• 10eme chronique sur les pays d'origine (pas si ) sûrs : la MOLDAVIE

    Avant de vous livrer la 10ème chronique sur les pays d'origine soit disant sûrs, permettez moi de vous souhaiter, de nous souhaiter, pour cette nouvelle année des progrès concrets et réels vers une société fraternelle, hospitalière où l'Homme n'est ni réduit à une ressource profitable ou une valeur d'ajustement mais un projet de réalisation de l'amour Divin dans la réalité sociale.

    Cette 10éme chronique de la série sur les pays d'origine sûrs, portera sur la Moldavie.

    Avant celà, rappelons brièvement ce qu'est cette liste de pays d'origine sûrs. Cette liste est censée regrouper les pays supposés respecter les principes suivants : 

    - libertés fondamentales, 

    - démocratie, 

    - état de droit, 

    - droits de l'Homme.

    Lorsqu'un demandeur d'asile est ressortissant d'un de ces pays, il n'a pas accès à la procédure normale du traitement de sa demande, mais à une procédure dite "prioritaire" qu'il faut comprendre par "expéditive". 

    En effet, dans cette procédure, un entretien n'est pas obligatoire, le délai de constitution du dossier est plus court, l'OFPRA est limitée dans le temps pour répondre et le demandeur a moins de droit et quasiment aucune aide.

    La notion de pays sûrs pose un problème de fond : l'Administration présume ainsi du caractère infondé de la demande et opère une discrimination d'origine.

    Outre la notion même, la constitution de cette liste pose aussi problème. C'est l'objet de cette série de chroniques, voyons donc le cas de la Moldavie.

     

    Le rapport 2011 d'Amnesty international, nous informe que dans ce pays, les mauvais traitements pendant la garde à vue, y compris la torture, restaient monnaie courante. Les pouvoirs publics n'enquêtent pas de manière impartiale et dans les meilleurs délais sur les faits signalés, les policiers coupables échappent à toute sanction.

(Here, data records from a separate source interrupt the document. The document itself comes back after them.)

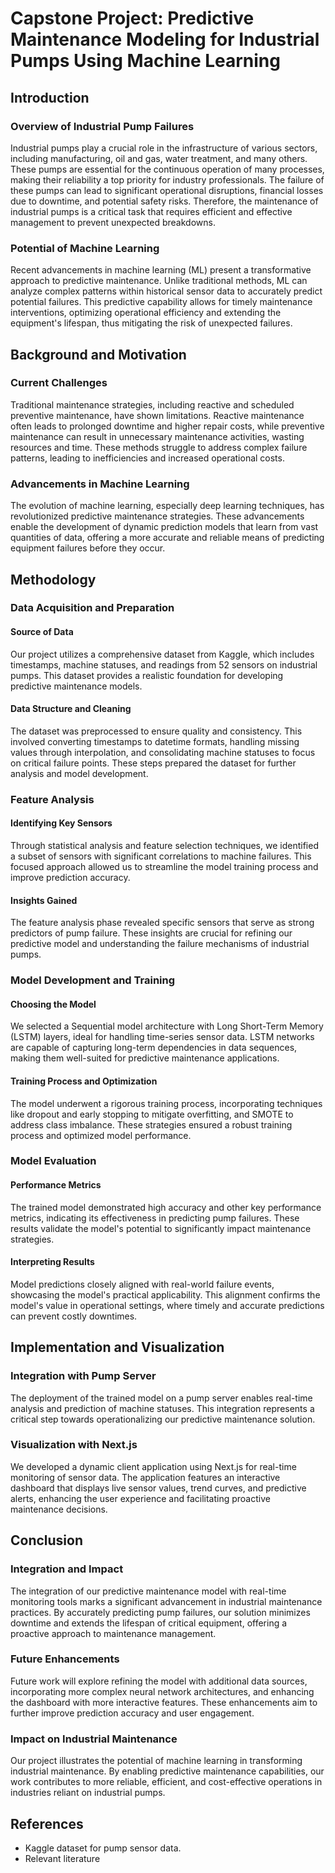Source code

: # Capstone Project: Predictive Maintenance Modeling for Industrial Pumps Using Machine Learning

## Introduction

### Overview of Industrial Pump Failures

Industrial pumps play a crucial role in the infrastructure of various sectors, including manufacturing, oil and gas, water treatment, and many others. These pumps are essential for the continuous operation of many processes, making their reliability a top priority for industry professionals. The failure of these pumps can lead to significant operational disruptions, financial losses due to downtime, and potential safety risks. Therefore, the maintenance of industrial pumps is a critical task that requires efficient and effective management to prevent unexpected breakdowns.

### Potential of Machine Learning

Recent advancements in machine learning (ML) present a transformative approach to predictive maintenance. Unlike traditional methods, ML can analyze complex patterns within historical sensor data to accurately predict potential failures. This predictive capability allows for timely maintenance interventions, optimizing operational efficiency and extending the equipment's lifespan, thus mitigating the risk of unexpected failures.

## Background and Motivation

### Current Challenges

Traditional maintenance strategies, including reactive and scheduled preventive maintenance, have shown limitations. Reactive maintenance often leads to prolonged downtime and higher repair costs, while preventive maintenance can result in unnecessary maintenance activities, wasting resources and time. These methods struggle to address complex failure patterns, leading to inefficiencies and increased operational costs.

### Advancements in Machine Learning

The evolution of machine learning, especially deep learning techniques, has revolutionized predictive maintenance strategies. These advancements enable the development of dynamic prediction models that learn from vast quantities of data, offering a more accurate and reliable means of predicting equipment failures before they occur.

## Methodology

### Data Acquisition and Preparation

#### **Source of Data**

Our project utilizes a comprehensive dataset from Kaggle, which includes timestamps, machine statuses, and readings from 52 sensors on industrial pumps. This dataset provides a realistic foundation for developing predictive maintenance models.

#### **Data Structure and Cleaning**

The dataset was preprocessed to ensure quality and consistency. This involved converting timestamps to datetime formats, handling missing values through interpolation, and consolidating machine statuses to focus on critical failure points. These steps prepared the dataset for further analysis and model development.

### Feature Analysis

#### **Identifying Key Sensors**

Through statistical analysis and feature selection techniques, we identified a subset of sensors with significant correlations to machine failures. This focused approach allowed us to streamline the model training process and improve prediction accuracy.

#### **Insights Gained**

The feature analysis phase revealed specific sensors that serve as strong predictors of pump failure. These insights are crucial for refining our predictive model and understanding the failure mechanisms of industrial pumps.

### Model Development and Training

#### **Choosing the Model**

We selected a Sequential model architecture with Long Short-Term Memory (LSTM) layers, ideal for handling time-series sensor data. LSTM networks are capable of capturing long-term dependencies in data sequences, making them well-suited for predictive maintenance applications.

#### **Training Process and Optimization**

The model underwent a rigorous training process, incorporating techniques like dropout and early stopping to mitigate overfitting, and SMOTE to address class imbalance. These strategies ensured a robust training process and optimized model performance.

### Model Evaluation

#### **Performance Metrics**

The trained model demonstrated high accuracy and other key performance metrics, indicating its effectiveness in predicting pump failures. These results validate the model's potential to significantly impact maintenance strategies.

#### **Interpreting Results**

Model predictions closely aligned with real-world failure events, showcasing the model's practical applicability. This alignment confirms the model's value in operational settings, where timely and accurate predictions can prevent costly downtimes.

## Implementation and Visualization

### Integration with Pump Server

The deployment of the trained model on a pump server enables real-time analysis and prediction of machine statuses. This integration represents a critical step towards operationalizing our predictive maintenance solution.

### Visualization with Next.js

We developed a dynamic client application using Next.js for real-time monitoring of sensor data. The application features an interactive dashboard that displays live sensor values, trend curves, and predictive alerts, enhancing the user experience and facilitating proactive maintenance decisions.

## Conclusion

### Integration and Impact

The integration of our predictive maintenance model with real-time monitoring tools marks a significant advancement in industrial maintenance practices. By accurately predicting pump failures, our solution minimizes downtime and extends the lifespan of critical equipment, offering a proactive approach to maintenance management.

### Future Enhancements

Future work will explore refining the model with additional data sources, incorporating more complex neural network architectures, and enhancing the dashboard with more interactive features. These enhancements aim to further improve prediction accuracy and user engagement.

### Impact on Industrial Maintenance

Our project illustrates the potential of machine learning in transforming industrial maintenance. By enabling predictive maintenance capabilities, our work contributes to more reliable, efficient, and cost-effective operations in industries reliant on industrial pumps.

## References

- Kaggle dataset for pump sensor data.
- Relevant literature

    Le comité contre la torture de l'ONU  se disait particulièrement préoccupé par ces pratiques et appelait les autorités à condamner publiquement  la pratique de la torture. Ce comité dénonçait aussi le fait que l'autorité responsable des interrogatoires et celle chargée de la détention ne sont pas séparées l'une de l'autre, ce qui favorise la pratique de la torture et les mauvais traitements.

    Dans les procès mettant en cause des policiers pour des faits de torture, des avocats et des ONG accusent les autorités de faire trainer les procédures et de ne pas communiquer les pièces des dossiers.

     

    Les défenseurs des droits des homosexuels subissent des atteintes à leur liberté d'expression. Leurs manifestations sont interdites ou délocalisées sous la pression de groupes religieux ou politiques qui eux organisent des contre-manifestations le même jour et au même lieu. Alors que les manifestations pour les droits LGBT ne sont pas autorisées pour raison officielle de sécurité, leurs opposants sont eux autorisés à organiser des contre-manifestations.

     

    Alors NON la Moldavie n'est pas un pays sûr. Elle doit être retirée de cette liste qui elle même doit être abandonnée pour que le droit d'asile jouisse d'un procédure équitable.